Laleh Khadivi’s novel traces the history of Iran through the brutal journey of a young Kurd
It’s easy to forget, struck as we are with so many debates about national identity and international relations, that many of the world’s nations are relatively young. Many are also, as the 21st century continues to teach us, inherently violent impositions. This violence is the main theme of Laleh Khadivi’s first novel, The Age of Orphans. Opening in a recently established Iran, the novel spans the reigns of the Shahs, from the modernizing and “unifying” reign of Reza Khan in the 1920s to the eventual demise of his son, Mohammad Reza Pahlavi, after the 1979 Islamic Revolution.
Khadivi begins The Age of Orphans by stressing unity. The central character is a young Kurdish boy who is obsessed with his mother and longs, always, almost pathologically, to breastfeed. Beyond this, we have the unified Kurdish tribe, who “sing one song… with one voice.” Unity is a persistent theme—later, “the distinction between everything and everything else dissolves;” later still, “all faces meld into one,” and “the men rise in unison.”
In The Age of Orphans, however, myths of unity are always violently undermined. We follow the Kurdish tribe into battle against the Shah’s army, only to read Khadivi’s brutal descriptions of their slaughter. The young boy watches the murder of his father by Iran’s modern soldiers, “already part man and part machine.” Khadivi’s horrifying repetitions describe him being brutally kicked to death, “boot to head… boot to head.” The boy, now an orphan, is conscripted into government service and a bureaucrat renames him “Reza,” after the Shah himself.
As a teenager, Reza is slowly indoctrinated into the ideology of the new Iran. Modernity is embraced, his language is forgotten, and he thrives as a soldier. At fifteen, he moves with his garrison to help quell the Kurdish insurgency. In a Kurdish village, he beats a boy who suggests they look alike; later, with three friends, he takes the young women of the village to a mountain cave, where he rapes them. These exploits gain him a reputation for brutality, and he is quickly promoted. By eighteen, he is living in Tehran, visiting brothels and smoking opium. An illiterate, Reza meets his future wife, Meena, the daughter of a bookseller. She is dedicated to the Shah and the new Iran, and imagines their marriage as an allegory of the nation itself—the sophisticated city dweller uniting with the ignorant Kurd. But this fantasy slowly dismantles—posted to Kurdish territory, Meena grows racist, while Reza becomes violent toward her—and midway through the book, they are broken people.
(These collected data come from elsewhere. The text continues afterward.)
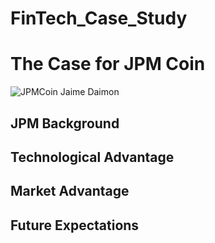 # FinTech_Case_Study

# The Case for JPM Coin

![JPMCoin Jaime Daimon](FinTech_Case_Study/image)

## JPM Background

## Technological Advantage

## Market Advantage

## Future Expectations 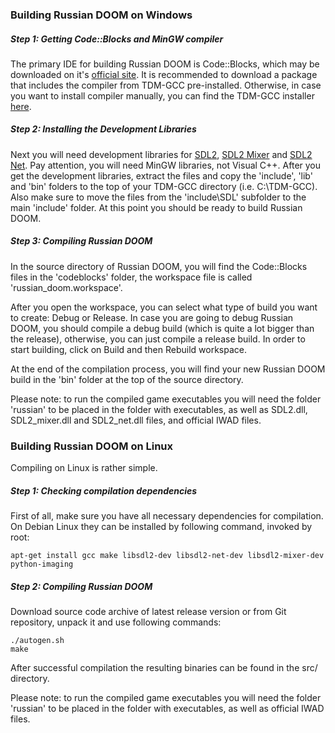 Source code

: ### Building Russian DOOM on Windows

##### Step 1: Getting Code::Blocks and MinGW compiler

The primary IDE for building Russian DOOM is Code::Blocks, which may be downloaded on it's [official site](http://www.codeblocks.org/downloads/binaries). It is recommended to download a package that includes the compiler from TDM-GCC pre-installed. Otherwise, in case you want to install compiler manually, you can find the TDM-GCC installer [here](http://tdm-gcc.tdragon.net/).

##### Step 2: Installing the Development Libraries

Next you will need development libraries for [SDL2](https://www.libsdl.org/download-2.0.php), [SDL2 Mixer](https://www.libsdl.org/projects/SDL_mixer/) and [SDL2 Net](https://www.libsdl.org/projects/SDL_net/). Pay attention, you will need MinGW libraries, not Visual C++. After you get the development libraries, extract the files and copy the 'include', 'lib' and 'bin' folders to the top of your TDM-GCC directory (i.e. C:\TDM-GCC). Also make sure to move the files from the 'include\SDL' subfolder to the main 'include' folder. At this point you should be ready to build Russian DOOM.

##### Step 3: Compiling Russian DOOM

In the source directory of Russian DOOM, you will find the Code::Blocks files in the 'codeblocks' folder, the workspace file is called 'russian_doom.workspace'.

After you open the workspace, you can select what type of build you want to create: Debug or Release. In case you are going to debug Russian DOOM, you should compile a debug build (which is quite a lot bigger than the release), otherwise, you can just compile a release build. In order to start building, click on Build and then Rebuild workspace.

At the end of the compilation process, you will find your new Russian DOOM build in the 'bin' folder at the top of the source directory.

Please note: to run the compiled game executables you will need the folder 'russian' to be placed in the folder with executables, as well as SDL2.dll, SDL2_mixer.dll and SDL2_net.dll files, and official IWAD files.


### Building Russian DOOM on Linux

Compiling on Linux is rather simple. 

##### Step 1: Checking compilation dependencies

First of all, make sure you have all necessary dependencies for compilation. On Debian Linux they can be installed by following command, invoked by root:

`apt-get install gcc make libsdl2-dev libsdl2-net-dev libsdl2-mixer-dev python-imaging`

##### Step 2: Compiling Russian DOOM

Download source code archive of latest release version or from Git repository, unpack it and use following commands:

`./autogen.sh` <br />
`make`

After successful compilation the resulting binaries can be found in the src/ directory.

Please note: to run the compiled game executables you will need the folder 'russian' to be placed in the folder with executables, as well as official IWAD files.
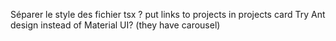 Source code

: Séparer le style des fichier tsx ?
put links to projects in projects card
Try Ant design instead of Material UI? (they have carousel) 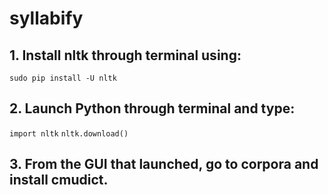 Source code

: # syllabify

## 1. Install nltk through terminal using:
`sudo pip install -U nltk`

## 2. Launch Python through terminal and type:
`import nltk`
`nltk.download()` 

## 3. From the GUI that launched, go to corpora and install cmudict. 
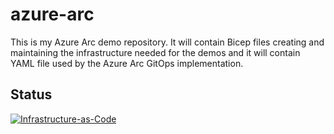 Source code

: # azure-arc
This is my Azure Arc demo repository. It will contain Bicep files creating and maintaining the infrastructure needed for the demos and it will contain YAML file used by the Azure Arc GitOps implementation.

## Status
[![Infrastructure-as-Code](https://github.com/pvandorp/azure-arc/actions/workflows/infrastructure.yml/badge.svg)](https://github.com/pvandorp/azure-arc/actions/workflows/infrastructure.yml)
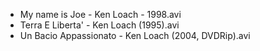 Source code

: * My name is Joe - Ken Loach - 1998.avi
* Terra E Liberta' - Ken Loach (1995).avi
* Un Bacio Appassionato - Ken Loach (2004, DVDRip).avi
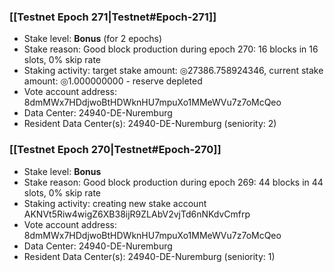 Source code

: ### [[Testnet Epoch 271|Testnet#Epoch-271]]
* Stake level: **Bonus** (for 2 epochs)
* Stake reason: Good block production during epoch 270: 16 blocks in 16 slots, 0% skip rate
* Staking activity: target stake amount: ◎27386.758924346, current stake amount: ◎1.000000000 - reserve depleted
* Vote account address: 8dmMWx7HDdjwoBtHDWknHU7mpuXo1MMeWVu7z7oMcQeo
* Data Center: 24940-DE-Nuremburg
* Resident Data Center(s): 24940-DE-Nuremburg (seniority: 2)
### [[Testnet Epoch 270|Testnet#Epoch-270]]
* Stake level: **Bonus**
* Stake reason: Good block production during epoch 269: 44 blocks in 44 slots, 0% skip rate
* Staking activity: creating new stake account AKNVt5Riw4wigZ6XB38ijR9ZLAbV2vjTd6nNKdvCmfrp
* Vote account address: 8dmMWx7HDdjwoBtHDWknHU7mpuXo1MMeWVu7z7oMcQeo
* Data Center: 24940-DE-Nuremburg
* Resident Data Center(s): 24940-DE-Nuremburg (seniority: 1) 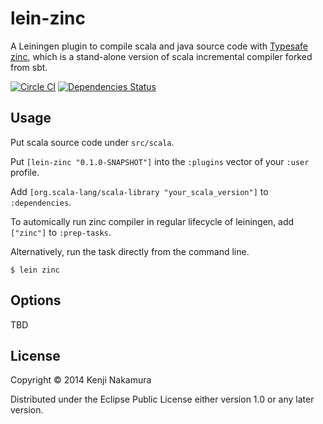 # lein-zinc

A Leiningen plugin to compile scala and java source code with [Typesafe zinc](https://github.com/typesafehub/zinc), which is a stand-alone version of scala incremental compiler forked from sbt. 

[![Circle CI](https://circleci.com/gh/k2n/lein-zinc.svg?style=svg)](https://circleci.com/gh/k2n/lein-zinc)
[![Dependencies Status](http://jarkeeper.com/k2n/lein-zinc/status.svg)](http://jarkeeper.com/k2n/lein-zinc)

## Usage

Put scala source code under `src/scala`.

Put `[lein-zinc "0.1.0-SNAPSHOT"]` into the `:plugins` vector of your
`:user` profile.

Add `[org.scala-lang/scala-library "your_scala_version"]` to `:dependencies`.

To automically run zinc compiler in regular lifecycle of leiningen, add `["zinc"]` to `:prep-tasks`. 

Alternatively, run the task directly from the command line.  

    $ lein zinc

## Options

TBD

## License

Copyright © 2014 Kenji Nakamura

Distributed under the Eclipse Public License either version 1.0 or any later version.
While the movement of the plot is always clear, Khadivi’s semi-experimental instincts tend toward lyrical strangeness. Reza’s captain “manipulates the guns like he would an injured bird.” Before he dies, Reza’s father says, “We follow the choruses sung to us by the wings of birds, the tick of rain.” As with Michael Ondaatje’s prose, Khadivi’s rhythmic, musical style is sometimes remarkably beautiful, but elsewhere comes off as bombastic and overly rhetorical. “The boy lives through a night forgotten by history,” she writes after the murder of Reza’s father, “the precise choreography of flesh puppets, strung to a thousand stars and pulled as sparring lovers.” Elsewhere we read of “their beating hearts like magnets charged to the opposite pull of victory and death.”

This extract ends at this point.